> **PROBLEM**
If a line in the records below holds the word "Tucker", copy it.

> **PROVIDED ENTRIES**

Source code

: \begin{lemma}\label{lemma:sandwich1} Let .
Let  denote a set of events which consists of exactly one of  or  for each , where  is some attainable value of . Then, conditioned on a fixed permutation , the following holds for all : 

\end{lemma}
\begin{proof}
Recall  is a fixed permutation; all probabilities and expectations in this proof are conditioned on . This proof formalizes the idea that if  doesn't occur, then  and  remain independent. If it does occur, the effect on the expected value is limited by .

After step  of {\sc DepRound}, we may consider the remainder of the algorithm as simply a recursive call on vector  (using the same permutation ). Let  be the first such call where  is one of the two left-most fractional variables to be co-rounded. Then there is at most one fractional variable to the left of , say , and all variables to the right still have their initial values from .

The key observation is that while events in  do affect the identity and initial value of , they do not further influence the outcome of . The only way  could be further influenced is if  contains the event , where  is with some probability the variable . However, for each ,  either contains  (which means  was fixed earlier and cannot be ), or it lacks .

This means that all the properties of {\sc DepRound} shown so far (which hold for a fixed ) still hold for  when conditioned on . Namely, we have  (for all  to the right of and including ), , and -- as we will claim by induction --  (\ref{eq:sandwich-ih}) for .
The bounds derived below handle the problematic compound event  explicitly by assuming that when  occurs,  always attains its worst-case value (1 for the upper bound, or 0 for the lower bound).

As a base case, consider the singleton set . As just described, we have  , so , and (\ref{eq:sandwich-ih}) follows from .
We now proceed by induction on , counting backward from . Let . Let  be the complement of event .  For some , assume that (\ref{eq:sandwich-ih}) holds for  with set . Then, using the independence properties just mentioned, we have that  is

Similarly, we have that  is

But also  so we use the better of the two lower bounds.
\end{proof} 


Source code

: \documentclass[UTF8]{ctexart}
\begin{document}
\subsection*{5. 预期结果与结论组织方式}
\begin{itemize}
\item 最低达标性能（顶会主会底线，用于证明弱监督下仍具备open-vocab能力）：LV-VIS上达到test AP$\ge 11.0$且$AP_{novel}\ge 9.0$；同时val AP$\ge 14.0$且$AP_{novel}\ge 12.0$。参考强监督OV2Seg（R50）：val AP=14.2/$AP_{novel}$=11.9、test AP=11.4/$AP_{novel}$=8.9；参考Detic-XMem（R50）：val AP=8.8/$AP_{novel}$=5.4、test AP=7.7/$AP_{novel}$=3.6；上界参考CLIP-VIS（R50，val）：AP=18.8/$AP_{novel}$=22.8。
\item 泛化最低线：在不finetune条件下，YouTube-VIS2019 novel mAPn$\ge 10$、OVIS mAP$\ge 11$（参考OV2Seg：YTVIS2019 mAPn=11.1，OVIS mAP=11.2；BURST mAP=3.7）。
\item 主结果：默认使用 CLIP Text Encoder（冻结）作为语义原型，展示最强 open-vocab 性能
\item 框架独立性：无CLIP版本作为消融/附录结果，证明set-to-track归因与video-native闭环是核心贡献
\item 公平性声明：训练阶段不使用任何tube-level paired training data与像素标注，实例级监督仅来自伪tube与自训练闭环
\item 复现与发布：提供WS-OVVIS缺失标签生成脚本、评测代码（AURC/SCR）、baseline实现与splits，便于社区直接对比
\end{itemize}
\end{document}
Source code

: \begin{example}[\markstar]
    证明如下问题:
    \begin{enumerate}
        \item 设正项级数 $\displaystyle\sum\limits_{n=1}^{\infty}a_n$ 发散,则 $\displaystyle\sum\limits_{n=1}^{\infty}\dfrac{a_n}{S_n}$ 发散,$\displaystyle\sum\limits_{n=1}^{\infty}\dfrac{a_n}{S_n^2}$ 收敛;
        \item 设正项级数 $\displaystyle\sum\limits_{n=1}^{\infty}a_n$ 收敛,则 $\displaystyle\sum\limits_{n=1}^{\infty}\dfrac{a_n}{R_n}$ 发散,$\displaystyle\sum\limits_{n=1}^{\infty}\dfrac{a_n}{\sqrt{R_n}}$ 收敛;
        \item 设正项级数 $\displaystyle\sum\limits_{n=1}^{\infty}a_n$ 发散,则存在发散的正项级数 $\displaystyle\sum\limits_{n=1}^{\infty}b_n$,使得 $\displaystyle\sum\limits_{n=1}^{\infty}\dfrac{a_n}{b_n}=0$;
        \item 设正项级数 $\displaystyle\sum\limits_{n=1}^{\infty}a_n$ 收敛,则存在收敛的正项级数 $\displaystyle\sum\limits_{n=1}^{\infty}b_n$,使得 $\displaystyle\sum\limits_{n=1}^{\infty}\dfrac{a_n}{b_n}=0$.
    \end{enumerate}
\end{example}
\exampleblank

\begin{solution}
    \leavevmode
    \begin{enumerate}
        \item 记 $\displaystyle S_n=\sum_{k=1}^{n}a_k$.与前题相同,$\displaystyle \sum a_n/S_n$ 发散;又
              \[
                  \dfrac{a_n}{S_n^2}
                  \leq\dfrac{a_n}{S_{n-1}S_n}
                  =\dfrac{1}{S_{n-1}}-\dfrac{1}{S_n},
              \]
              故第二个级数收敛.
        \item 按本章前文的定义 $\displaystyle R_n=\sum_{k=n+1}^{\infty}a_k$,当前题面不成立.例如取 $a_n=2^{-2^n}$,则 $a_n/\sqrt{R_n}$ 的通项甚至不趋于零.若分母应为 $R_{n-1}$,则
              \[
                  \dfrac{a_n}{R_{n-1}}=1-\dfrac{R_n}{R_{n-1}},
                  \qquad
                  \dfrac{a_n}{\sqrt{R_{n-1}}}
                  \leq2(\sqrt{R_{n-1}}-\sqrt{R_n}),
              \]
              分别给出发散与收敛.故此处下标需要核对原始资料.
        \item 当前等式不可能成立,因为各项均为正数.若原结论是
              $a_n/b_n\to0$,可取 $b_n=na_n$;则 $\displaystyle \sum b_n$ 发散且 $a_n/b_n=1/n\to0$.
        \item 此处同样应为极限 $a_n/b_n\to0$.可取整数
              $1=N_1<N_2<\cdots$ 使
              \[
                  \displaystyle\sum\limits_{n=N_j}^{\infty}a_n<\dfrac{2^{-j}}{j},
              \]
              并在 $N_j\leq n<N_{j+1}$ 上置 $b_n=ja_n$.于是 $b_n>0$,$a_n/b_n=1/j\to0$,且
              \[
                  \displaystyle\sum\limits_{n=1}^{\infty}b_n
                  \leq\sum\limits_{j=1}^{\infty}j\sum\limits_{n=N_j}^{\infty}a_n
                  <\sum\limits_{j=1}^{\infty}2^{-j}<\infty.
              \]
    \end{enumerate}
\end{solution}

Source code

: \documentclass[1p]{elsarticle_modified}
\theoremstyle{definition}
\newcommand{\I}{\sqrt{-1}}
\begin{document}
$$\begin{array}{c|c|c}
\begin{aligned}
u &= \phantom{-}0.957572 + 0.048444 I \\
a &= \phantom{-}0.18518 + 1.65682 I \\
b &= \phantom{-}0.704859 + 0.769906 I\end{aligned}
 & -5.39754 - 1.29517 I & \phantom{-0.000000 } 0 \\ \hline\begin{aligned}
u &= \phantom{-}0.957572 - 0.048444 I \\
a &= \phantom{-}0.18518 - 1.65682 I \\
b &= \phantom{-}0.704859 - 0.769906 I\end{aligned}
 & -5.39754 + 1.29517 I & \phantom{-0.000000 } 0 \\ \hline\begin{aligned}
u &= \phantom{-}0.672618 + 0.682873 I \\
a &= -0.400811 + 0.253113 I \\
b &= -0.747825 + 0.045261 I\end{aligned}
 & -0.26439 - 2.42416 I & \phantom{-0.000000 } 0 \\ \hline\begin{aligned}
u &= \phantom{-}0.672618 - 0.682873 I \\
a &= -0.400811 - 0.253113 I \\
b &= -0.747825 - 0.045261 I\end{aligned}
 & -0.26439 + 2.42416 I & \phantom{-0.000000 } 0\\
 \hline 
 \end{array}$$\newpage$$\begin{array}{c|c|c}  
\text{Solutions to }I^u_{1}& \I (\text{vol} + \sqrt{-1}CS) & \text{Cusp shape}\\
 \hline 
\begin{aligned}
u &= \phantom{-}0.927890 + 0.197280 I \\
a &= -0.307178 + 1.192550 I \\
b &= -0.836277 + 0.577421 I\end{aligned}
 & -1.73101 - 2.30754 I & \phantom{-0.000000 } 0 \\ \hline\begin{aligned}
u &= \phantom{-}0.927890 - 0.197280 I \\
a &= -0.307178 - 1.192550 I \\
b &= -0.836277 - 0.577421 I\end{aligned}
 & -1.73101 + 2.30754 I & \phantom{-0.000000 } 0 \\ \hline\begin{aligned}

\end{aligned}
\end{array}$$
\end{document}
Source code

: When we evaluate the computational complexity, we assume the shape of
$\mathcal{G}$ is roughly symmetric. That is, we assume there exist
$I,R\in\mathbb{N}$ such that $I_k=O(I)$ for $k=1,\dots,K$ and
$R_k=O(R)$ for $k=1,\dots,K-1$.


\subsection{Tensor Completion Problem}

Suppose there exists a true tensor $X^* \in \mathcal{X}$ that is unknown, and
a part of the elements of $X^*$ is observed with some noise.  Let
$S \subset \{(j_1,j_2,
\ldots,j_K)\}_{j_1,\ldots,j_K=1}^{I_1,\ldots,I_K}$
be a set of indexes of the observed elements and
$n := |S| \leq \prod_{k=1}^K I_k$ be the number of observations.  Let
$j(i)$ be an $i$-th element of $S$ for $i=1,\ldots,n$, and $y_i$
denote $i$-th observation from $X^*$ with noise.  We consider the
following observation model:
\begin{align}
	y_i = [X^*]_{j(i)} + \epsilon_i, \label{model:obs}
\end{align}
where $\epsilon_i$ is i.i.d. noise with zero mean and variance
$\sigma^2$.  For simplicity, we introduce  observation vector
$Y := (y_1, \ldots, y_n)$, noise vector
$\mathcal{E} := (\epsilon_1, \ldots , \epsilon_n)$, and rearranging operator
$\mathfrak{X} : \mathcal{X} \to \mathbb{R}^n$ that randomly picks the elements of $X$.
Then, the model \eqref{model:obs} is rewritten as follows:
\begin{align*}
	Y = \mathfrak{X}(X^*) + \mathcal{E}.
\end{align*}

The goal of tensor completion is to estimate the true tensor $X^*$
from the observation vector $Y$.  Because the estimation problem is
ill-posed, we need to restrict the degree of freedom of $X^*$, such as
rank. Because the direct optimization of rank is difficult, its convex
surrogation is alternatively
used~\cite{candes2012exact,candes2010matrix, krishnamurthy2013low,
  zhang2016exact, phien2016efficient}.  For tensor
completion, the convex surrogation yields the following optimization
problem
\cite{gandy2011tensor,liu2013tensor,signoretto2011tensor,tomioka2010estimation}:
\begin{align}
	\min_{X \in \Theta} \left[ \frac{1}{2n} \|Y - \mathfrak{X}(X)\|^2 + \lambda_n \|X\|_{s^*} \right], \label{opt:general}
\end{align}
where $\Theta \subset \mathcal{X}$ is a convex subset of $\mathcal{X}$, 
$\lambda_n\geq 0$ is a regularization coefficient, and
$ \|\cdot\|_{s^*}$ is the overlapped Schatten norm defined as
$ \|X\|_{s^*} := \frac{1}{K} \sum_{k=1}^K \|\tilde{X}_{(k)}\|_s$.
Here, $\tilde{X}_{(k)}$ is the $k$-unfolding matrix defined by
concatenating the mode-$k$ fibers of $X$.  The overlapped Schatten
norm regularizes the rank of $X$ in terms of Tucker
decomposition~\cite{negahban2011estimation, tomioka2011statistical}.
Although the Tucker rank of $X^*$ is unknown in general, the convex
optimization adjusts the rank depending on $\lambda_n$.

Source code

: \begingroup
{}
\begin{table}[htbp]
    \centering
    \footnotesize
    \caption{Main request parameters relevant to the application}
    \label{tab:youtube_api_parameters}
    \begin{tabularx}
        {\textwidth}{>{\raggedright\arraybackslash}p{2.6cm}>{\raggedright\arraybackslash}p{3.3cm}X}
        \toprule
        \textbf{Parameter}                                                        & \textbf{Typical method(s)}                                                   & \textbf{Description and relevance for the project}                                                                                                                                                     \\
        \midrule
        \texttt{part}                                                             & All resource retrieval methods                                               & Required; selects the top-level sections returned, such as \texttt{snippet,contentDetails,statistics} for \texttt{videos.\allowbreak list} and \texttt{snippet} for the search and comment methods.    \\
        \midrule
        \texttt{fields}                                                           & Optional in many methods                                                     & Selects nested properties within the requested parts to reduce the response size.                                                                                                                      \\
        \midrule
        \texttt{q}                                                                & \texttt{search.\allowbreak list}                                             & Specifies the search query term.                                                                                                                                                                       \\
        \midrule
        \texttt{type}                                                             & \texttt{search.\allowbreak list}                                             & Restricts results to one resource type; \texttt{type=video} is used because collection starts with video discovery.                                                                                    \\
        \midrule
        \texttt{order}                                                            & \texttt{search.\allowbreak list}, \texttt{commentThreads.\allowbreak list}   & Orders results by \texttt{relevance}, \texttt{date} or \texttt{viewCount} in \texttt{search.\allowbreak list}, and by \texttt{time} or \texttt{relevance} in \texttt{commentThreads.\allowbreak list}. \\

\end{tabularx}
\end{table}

> **ANSWER TO THIS EXERCISE**
norm regularizes the rank of $X$ in terms of Tucker
Although the Tucker rank of $X^*$ is unknown in general, the convex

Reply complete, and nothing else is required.